NBI allows for better detection of early neoplastic lesions by visualizing the patterns produced by subsurface vascular changes. It has been demonstrated that NBI can detect significantly more patients with dysplasia and higher grades of dysplasia with fewer biopsy samples compared with standard resolution WLE. A meta-analysis on the performance and clinical utility of NBI in upper endoscopy found a sensitivity of 97% (95% CI, 0.89–0.99), a specificity of 94% (95% CI, 0.60–0.99), and an overall accuracy of 96% (95% CI, 0.72–0.99) of NBI in differentiating dysplasia from nondysplastic Barrett's esophagus.

Recent studies have evaluated the efficiency of using NBI in conjunction with other advanced imaging technologies. Curvers et al. performed a multicenter randomized study that evaluated endoscopic trimodal imaging (ETMI), NBI used in combination with high-resolution endoscopy and AFI, and found that it improved the detection of HGD and early cancer in Barrett's esophagus. ETMI significantly improved the targeted detection of HGD and EAC compared with standard video endoscopy. In another multicenter randomized controlled trial, Sharma et al. examined the diagnostic characteristics of probe-based CLE (pCLE), high-definition white-light endoscopy (HD-WLE), NBI, HD-WLE/NBI, or HD-WLE/pCLE in detecting HGD and early cancer. They found that pCLE combined with HD-WLE significantly improved the ability to detect HGD and early cancer in Barrett's esophagus patients compared with HD-WLE alone. The sensitivity and specificity for HD-WLE were 34.2% and 92.7%, respectively, compared with 68.3% and 87.8%, respectively, for HD-WLE or pCLE (P = 0.002 and P < 0.001, respectively).

The aforementioned studies that have evaluated advances in imaging techniques provide promising results, which may be applied to Barrett's esophagus endoscopic surveillance.
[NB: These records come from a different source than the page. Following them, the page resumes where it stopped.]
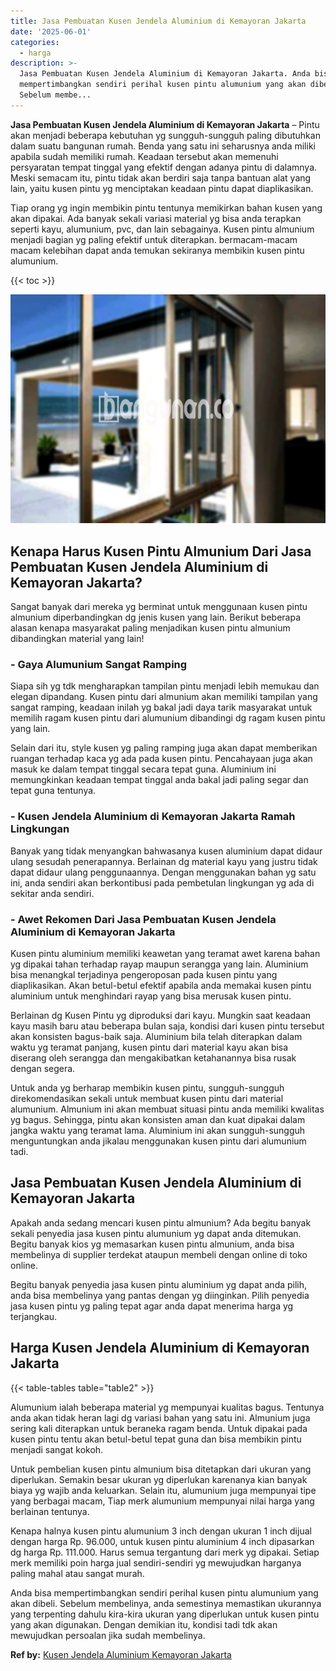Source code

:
 ```yaml
---
title: Jasa Pembuatan Kusen Jendela Aluminium di Kemayoran Jakarta
date: '2025-06-01'
categories:
  - harga
description: >-
  Jasa Pembuatan Kusen Jendela Aluminium di Kemayoran Jakarta. Anda bisa
  mempertimbangkan sendiri perihal kusen pintu alumunium yang akan dibeli.
  Sebelum membe...
---
```


**Jasa Pembuatan Kusen Jendela Aluminium di Kemayoran Jakarta** – Pintu akan menjadi beberapa kebutuhan yg sungguh-sungguh paling dibutuhkan dalam suatu bangunan rumah. Benda yang satu ini seharusnya anda miliki apabila sudah memiliki rumah. Keadaan tersebut akan memenuhi persyaratan tempat tinggal yang efektif dengan adanya pintu di dalamnya. Meski semacam itu, pintu tidak akan berdiri saja tanpa bantuan alat yang lain, yaitu kusen pintu yg menciptakan keadaan pintu dapat diaplikasikan.

Tiap orang yg ingin membikin pintu tentunya memikirkan bahan kusen yang akan dipakai. Ada banyak sekali variasi material yg bisa anda terapkan seperti kayu, alumunium, pvc, dan lain sebagainya. Kusen pintu almunium menjadi bagian yg paling efektif untuk diterapkan. bermacam-macam macam kelebihan dapat anda temukan sekiranya membikin kusen pintu alumunium.

{{< toc >}}

![Jasa Pembuatan Kusen Jendela Aluminium di Kemayoran Jakarta](/images/harga-kusen-jendela-alumunium-02.png)

## Kenapa Harus Kusen Pintu Almunium Dari Jasa Pembuatan Kusen Jendela Aluminium di Kemayoran Jakarta?

Sangat banyak dari mereka yg berminat untuk menggunaan kusen pintu almunium diperbandingkan dg jenis kusen yang lain. Berikut beberapa alasan kenapa masyarakat paling menjadikan kusen pintu almunium dibandingkan material yang lain!

### \- Gaya Alumunium Sangat Ramping

Siapa sih yg tdk mengharapkan tampilan pintu menjadi lebih memukau dan elegan dipandang. Kusen pintu dari almunium akan memiliki tampilan yang sangat ramping, keadaan inilah yg bakal jadi daya tarik masyarakat untuk memilih ragam kusen pintu dari alumunium dibandingi dg ragam kusen pintu yang lain.

Selain dari itu, style kusen yg paling ramping juga akan dapat memberikan ruangan terhadap kaca yg ada pada kusen pintu. Pencahayaan juga akan masuk ke dalam tempat tinggal secara tepat guna. Aluminium ini memungkinkan keadaan tempat tinggal anda bakal jadi paling segar dan tepat guna tentunya.

### \- Kusen Jendela Aluminium di Kemayoran Jakarta Ramah Lingkungan

Banyak yang tidak menyangkan bahwasanya kusen aluminium dapat didaur ulang sesudah penerapannya. Berlainan dg material kayu yang justru tidak dapat didaur ulang penggunaannya. Dengan menggunakan bahan yg satu ini, anda sendiri akan berkontibusi pada pembetulan lingkungan yg ada di sekitar anda sendiri.

### \- Awet Rekomen Dari Jasa Pembuatan Kusen Jendela Aluminium di Kemayoran Jakarta

Kusen pintu aluminium memiliki keawetan yang teramat awet karena bahan yg dipakai tahan terhadap rayap maupun serangga yang lain. Aluminium bisa menangkal terjadinya pengeroposan pada kusen pintu yang diaplikasikan. Akan betul-betul efektif apabila anda memakai kusen pintu aluminium untuk menghindari rayap yang bisa merusak kusen pintu.

Berlainan dg Kusen Pintu yg diproduksi dari kayu. Mungkin saat keadaan kayu masih baru atau beberapa bulan saja, kondisi dari kusen pintu tersebut akan konsisten bagus-baik saja. Aluminium bila telah diterapkan dalam waktu yg teramat panjang, kusen pintu dari material kayu akan bisa diserang oleh serangga dan mengakibatkan ketahanannya bisa rusak dengan segera.

Untuk anda yg berharap membikin kusen pintu, sungguh-sungguh direkomendasikan sekali untuk membuat kusen pintu dari material alumunium. Almunium ini akan membuat situasi pintu anda memiliki kwalitas yg bagus. Sehingga, pintu akan konsisten aman dan kuat dipakai dalam jangka waktu yang teramat lama. Aluminium ini akan sungguh-sungguh menguntungkan anda jikalau menggunakan kusen pintu dari alumunium tadi.

## Jasa Pembuatan Kusen Jendela Aluminium di Kemayoran Jakarta

Apakah anda sedang mencari kusen pintu almunium? Ada begitu banyak sekali penyedia jasa kusen pintu alumunium yg dapat anda ditemukan. Begitu banyak kios yg memasarkan kusen pintu almunium, anda bisa membelinya di supplier terdekat ataupun membeli dengan online di toko online.

Begitu banyak penyedia jasa kusen pintu aluminium yg dapat anda pilih, anda bisa membelinya yang pantas dengan yg diinginkan. Pilih penyedia jasa kusen pintu yg paling tepat agar anda dapat menerima harga yg terjangkau.

## Harga Kusen Jendela Aluminium di Kemayoran Jakarta

{{< table-tables table="table2" >}}

Alumunium ialah beberapa material yg mempunyai kualitas bagus. Tentunya anda akan tidak heran lagi dg variasi bahan yang satu ini. Almunium juga sering kali diterapkan untuk beraneka ragam benda. Untuk dipakai pada kusen pintu tentu akan betul-betul tepat guna dan bisa membikin pintu menjadi sangat kokoh.

Untuk pembelian kusen pintu almunium bisa ditetapkan dari ukuran yang diperlukan. Semakin besar ukuran yg diperlukan karenanya kian banyak biaya yg wajib anda keluarkan. Selain itu, alumunium juga mempunyai tipe yang berbagai macam, Tiap merk alumunium mempunyai nilai harga yang berlainan tentunya.

Kenapa halnya kusen pintu alumunium 3 inch dengan ukuran 1 inch dijual dengan harga Rp. 96.000, untuk kusen pintu aluminium 4 inch dipasarkan dg harga Rp. 111.000. Harus semua tergantung dari merk yg dipakai. Setiap merk memiliki poin harga jual sendiri-sendiri yg mewujudkan harganya paling mahal atau sangat murah.

Anda bisa mempertimbangkan sendiri perihal kusen pintu alumunium yang akan dibeli. Sebelum membelinya, anda semestinya memastikan ukurannya yang terpenting dahulu kira-kira ukuran yang diperlukan untuk kusen pintu yang akan digunakan. Dengan demikian itu, kondisi tadi tdk akan mewujudkan persoalan jika sudah membelinya.

**Ref by:** [Kusen Jendela Aluminium Kemayoran Jakarta](https://id.wikipedia.org/wiki/Kusen)
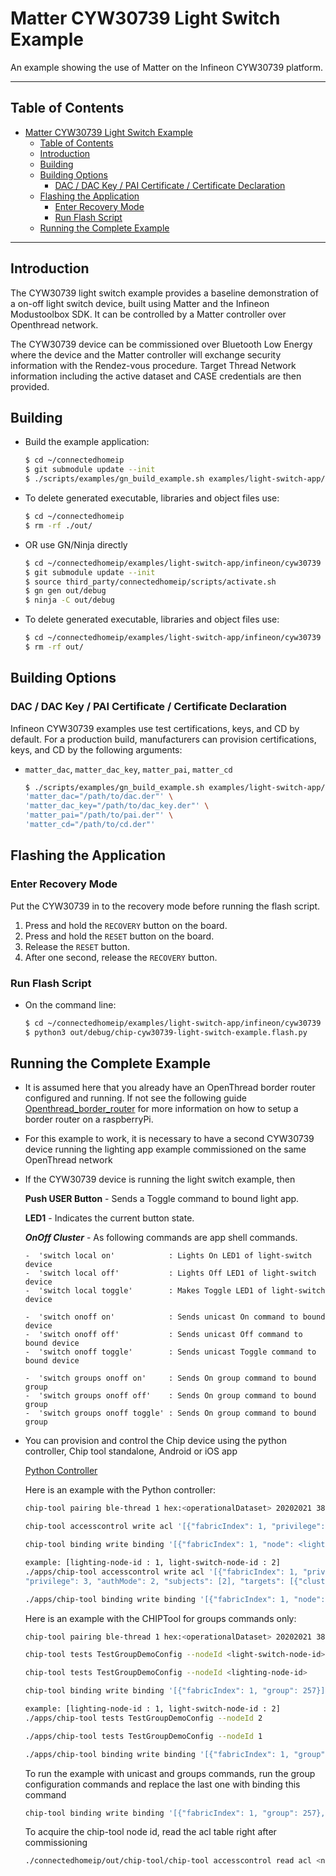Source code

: # Matter CYW30739 Light Switch Example

An example showing the use of Matter on the Infineon CYW30739 platform.

---

## Table of Contents

-   [Matter CYW30739 Light Switch Example](#matter-cyw30739-light-switch-example)
    -   [Table of Contents](#table-of-contents)
    -   [Introduction](#introduction)
    -   [Building](#building)
    -   [Building Options](#building-options)
        -   [DAC / DAC Key / PAI Certificate / Certificate Declaration](#dac--dac-key--pai-certificate--certificate-declaration)
    -   [Flashing the Application](#flashing-the-application)
        -   [Enter Recovery Mode](#enter-recovery-mode)
        -   [Run Flash Script](#run-flash-script)
    -   [Running the Complete Example](#running-the-complete-example)

---

## Introduction

The CYW30739 light switch example provides a baseline demonstration of a on-off
light switch device, built using Matter and the Infineon Modustoolbox SDK. It
can be controlled by a Matter controller over Openthread network.

The CYW30739 device can be commissioned over Bluetooth Low Energy where the
device and the Matter controller will exchange security information with the
Rendez-vous procedure. Target Thread Network information including the active
dataset and CASE credentials are then provided.

## Building

-   Build the example application:

    ```bash
    $ cd ~/connectedhomeip
    $ git submodule update --init
    $ ./scripts/examples/gn_build_example.sh examples/light-switch-app/infineon/cyw30739 out/light-switch-app
    ```

-   To delete generated executable, libraries and object files use:

    ```bash
    $ cd ~/connectedhomeip
    $ rm -rf ./out/
    ```

-   OR use GN/Ninja directly

    ```bash
    $ cd ~/connectedhomeip/examples/light-switch-app/infineon/cyw30739
    $ git submodule update --init
    $ source third_party/connectedhomeip/scripts/activate.sh
    $ gn gen out/debug
    $ ninja -C out/debug
    ```

-   To delete generated executable, libraries and object files use:

    ```bash
    $ cd ~/connectedhomeip/examples/light-switch-app/infineon/cyw30739
    $ rm -rf out/
    ```

## Building Options

### DAC / DAC Key / PAI Certificate / Certificate Declaration

Infineon CYW30739 examples use test certifications, keys, and CD by default. For
a production build, manufacturers can provision certifications, keys, and CD by
the following arguments:

-   `matter_dac`, `matter_dac_key`, `matter_pai`, `matter_cd`

    ```bash
    $ ./scripts/examples/gn_build_example.sh examples/light-switch-app/infineon/cyw30739 out/light-switch-app \
    'matter_dac="/path/to/dac.der"' \
    'matter_dac_key="/path/to/dac_key.der"' \
    'matter_pai="/path/to/pai.der"' \
    'matter_cd="/path/to/cd.der"'
    ```

## Flashing the Application

### Enter Recovery Mode

Put the CYW30739 in to the recovery mode before running the flash script.

1. Press and hold the `RECOVERY` button on the board.
2. Press and hold the `RESET` button on the board.
3. Release the `RESET` button.
4. After one second, release the `RECOVERY` button.

### Run Flash Script

-   On the command line:

    ```bash
    $ cd ~/connectedhomeip/examples/light-switch-app/infineon/cyw30739
    $ python3 out/debug/chip-cyw30739-light-switch-example.flash.py
    ```

## Running the Complete Example

-   It is assumed here that you already have an OpenThread border router
    configured and running. If not see the following guide
    [Openthread_border_router](https://github.com/project-chip/connectedhomeip/blob/master/docs/guides/openthread_border_router_pi.md)
    for more information on how to setup a border router on a raspberryPi.

-   For this example to work, it is necessary to have a second CYW30739 device
    running the lighting app example commissioned on the same OpenThread network

-   If the CYW30739 device is running the light switch example, then

    **Push USER Button** - Sends a Toggle command to bound light app.

    **LED1** - Indicates the current button state.

    **_OnOff Cluster_** - As following commands are app shell commands.

        -  'switch local on'            : Lights On LED1 of light-switch device
        -  'switch local off'           : Lights Off LED1 of light-switch device
        -  'switch local toggle'        : Makes Toggle LED1 of light-switch device

        -  'switch onoff on'            : Sends unicast On command to bound device
        -  'switch onoff off'           : Sends unicast Off command to bound device
        -  'switch onoff toggle'        : Sends unicast Toggle command to bound device

        -  'switch groups onoff on'     : Sends On group command to bound group
        -  'switch groups onoff off'    : Sends On group command to bound group
        -  'switch groups onoff toggle' : Sends On group command to bound group

-   You can provision and control the Chip device using the python controller,
    Chip tool standalone, Android or iOS app

    [Python Controller](https://github.com/project-chip/connectedhomeip/blob/master/src/controller/python/README.md)

    Here is an example with the Python controller:

    ```bash
    chip-tool pairing ble-thread 1 hex:<operationalDataset> 20202021 3840

    chip-tool accesscontrol write acl '[{"fabricIndex": 1, "privilege": 5, "authMode": 2, "subjects": [<chip-tool-node-id>], "targets": null }{"fabricIndex": 1, "privilege": 3, "authMode": 2, "subjects": [<light-switch-node-id>], "targets": null }]' <lighting-node-id> 0

    chip-tool binding write binding '[{"fabricIndex": 1, "node": <lighting-node-id>, "endpoint": 1, "cluster":6}]' <light-switch-node-id> 1

    example: [lighting-node-id : 1, light-switch-node-id : 2]
    ./apps/chip-tool accesscontrol write acl '[{"fabricIndex": 1, "privilege": 5, "authMode": 2, "subjects": [112233], "targets": null}, {"fabricIndex": 1,
    "privilege": 3, "authMode": 2, "subjects": [2], "targets": [{"cluster": 6, "endpoint": 1, "deviceType": null}]}]' 1 0

    ./apps/chip-tool binding write binding '[{"fabricIndex": 1, "node": 1, "endpoint": 1, "cluster": 6}' 2 1
    ```

    Here is an example with the CHIPTool for groups commands only:

    ```bash
    chip-tool pairing ble-thread 1 hex:<operationalDataset> 20202021 3840

    chip-tool tests TestGroupDemoConfig --nodeId <light-switch-node-id>

    chip-tool tests TestGroupDemoConfig --nodeId <lighting-node-id>

    chip-tool binding write binding '[{"fabricIndex": 1, "group": 257}]' <light-switch-node-id> 1

    example: [lighting-node-id : 1, light-switch-node-id : 2]
    ./apps/chip-tool tests TestGroupDemoConfig --nodeId 2

    ./apps/chip-tool tests TestGroupDemoConfig --nodeId 1

    ./apps/chip-tool binding write binding '[{"fabricIndex": 1, "group": 257}]' 2 1
    ```

    To run the example with unicast and groups commands, run the group
    configuration commands and replace the last one with binding this command

    ```bash
    chip-tool binding write binding '[{"fabricIndex": 1, "group": 257},{"fabricIndex": 1, "node": <lighting-node-id>, "endpoint": 1, "cluster":6} ]' <light-switch-node-id> 1
    ```

    To acquire the chip-tool node id, read the acl table right after
    commissioning

    ```bash
    ./connectedhomeip/out/chip-tool/chip-tool accesscontrol read acl <nodeid> 0
    ```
With the ability to improve the detection of HGD and early cancer, these enhanced diagnostic techniques have the potential to make the current Barrett's esophagus/EAC surveillance strategies more cost-effective. Additionally, the ability to more reliably detect HGD during Barrett's esophagus surveillance may provide opportunities for patients to choose nonsurgical therapeutic options, such as radiofrequency ablation, which would also affect the cost-effectiveness of a Barrett's esophagus surveillance regimen. The enhanced diagnostic accuracy obtained from advanced imaging techniques needs to be considered when re-evaluating the current surveillance Barrett's esophagus/EAC surveillance strategies, particularly as they become standard of care.